This issue tracker has been migrated to GitHub, and is currently read-only.
For more information, see the GitHub FAQs in the Python's Developer Guide.

classification
Title: namedtuple raises a SyntaxError instead of ValueError on invalid identifier
Type: behavior Stage:
Components: Library (Lib), Unicode Versions: Python 3.2, Python 3.3, Python 3.4
process
Status: closed Resolution: fixed
Dependencies: Superseder:
Assigned To: rhettinger Nosy List: Ramchandra Apte, eric.smith, ezio.melotti, flox, lemburg, mark.dickinson, mathieui, pitrou, python-dev, r.david.murray, rhettinger
Priority: high Keywords:

Created on 2013-03-01 20:53 by mathieui, last changed 2022-04-11 14:57 by admin. This issue is now closed.

Messages (9)
msg183291 - (view) Author: Mathieu Pasquet (mathieui) * Date: 2013-03-01 20:53
In py3k, str.isalnum(), str.isdigit(), and str.isdecimal() are broken because they take into account various unicode numbers.

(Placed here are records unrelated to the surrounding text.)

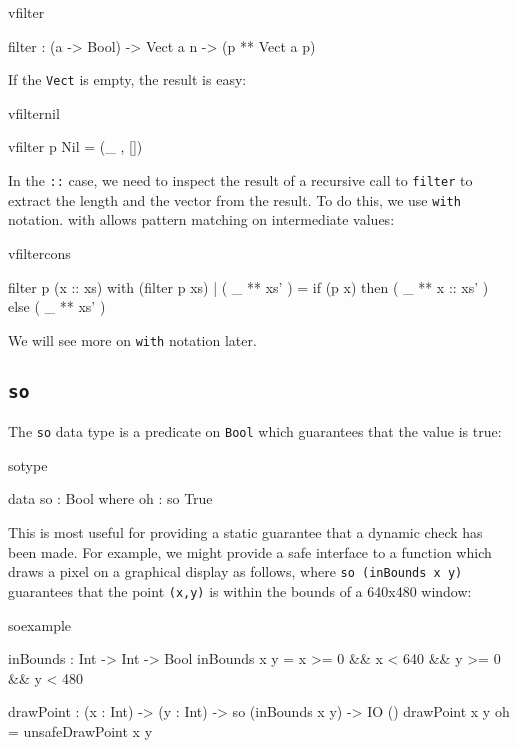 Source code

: \begin{SaveVerbatim}{vfilter}

filter : (a -> Bool) -> Vect a n -> (p ** Vect a p)

\end{SaveVerbatim}

\noindent
If the \texttt{Vect} is empty, the result is easy:

\begin{SaveVerbatim}{vfilternil}

vfilter p Nil = (_ , [])

\end{SaveVerbatim}

\noindent
In the \texttt{::} case, we need to inspect the result of a recursive call to 
\texttt{filter} to
extract the length and the vector from the result. To do this, we use \texttt{with}
notation. with allows pattern matching on intermediate values:

\begin{SaveVerbatim}{vfiltercons}

filter p (x :: xs) with (filter p xs)
  | ( _ ** xs' ) = if (p x) then ( _ ** x :: xs' ) else ( _ ** xs' )

\end{SaveVerbatim}

\noindent
We will see more on \texttt{with} notation later.

\subsection{\texttt{so}}

The \texttt{so} data type is a predicate on \texttt{Bool} which guarantees that the
value is true:

\begin{SaveVerbatim}{sotype}

data so : Bool where
    oh : so True

\end{SaveVerbatim}

\noindent
This is most useful for providing a static guarantee that a dynamic check has been made.
For example, we might provide a safe interface to a function which draws a pixel
on a graphical display as follows, where \texttt{so (inBounds x y)} guarantees that 
the point \texttt{(x,y)} is within the bounds of a 640x480 window:

\begin{SaveVerbatim}{soexample}

inBounds : Int -> Int -> Bool
inBounds x y = x >= 0 && x < 640 && y >= 0 && y < 480

drawPoint : (x : Int) -> (y : Int) -> so (inBounds x y) -> IO ()
drawPoint x y oh = unsafeDrawPoint x y

\end{SaveVerbatim}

A common case is doing something like that:

num = -1
while num == -1:
    num_in = input('Enter a number> ')
    if num_in.isdigit():
        num = int(num_in)

# do stuff …

If you enter ¹, or any esoteric unicode representation of a number, all the methods referenced above will return True. I believe this is a bug.

It also affects the stdlib, e.g. in collection.namedtuple,
A = namedtuple('A¹', 'x y') will return an ugly Syntax Error, because the sanity check uses str.isalnum(), which says it’s ok. (n.b.: of course, no sane person should ever want to do the above, but I find it worth mentionning)
msg183295 - (view) Author: R. David Murray (r.david.murray) * (Python committer) Date: 2013-03-01 21:43
I think this is working as designed, and can't be changed (at least not easily) because of backward compatibility even if there are bits of the design that are deemed buggy.  The issue, I believe, is what is considered a number by the Unicode consortium.

See issue 10557 for some background.

Python should at least be consistent about what is treated as a number, though, so the ugly syntax error from namedtuple is probably a bug.
msg183296 - (view) Author: Florent Xicluna (flox) * (Python committer) Date: 2013-03-01 21:55
Actually, the character is SUPERSCRIPT ONE, in the category No (Number other).
http://www.fileformat.info/info/unicode/char/b9/index.htm

This is not a valid category for the identifiers, only "Nd" Number decimal is accepted.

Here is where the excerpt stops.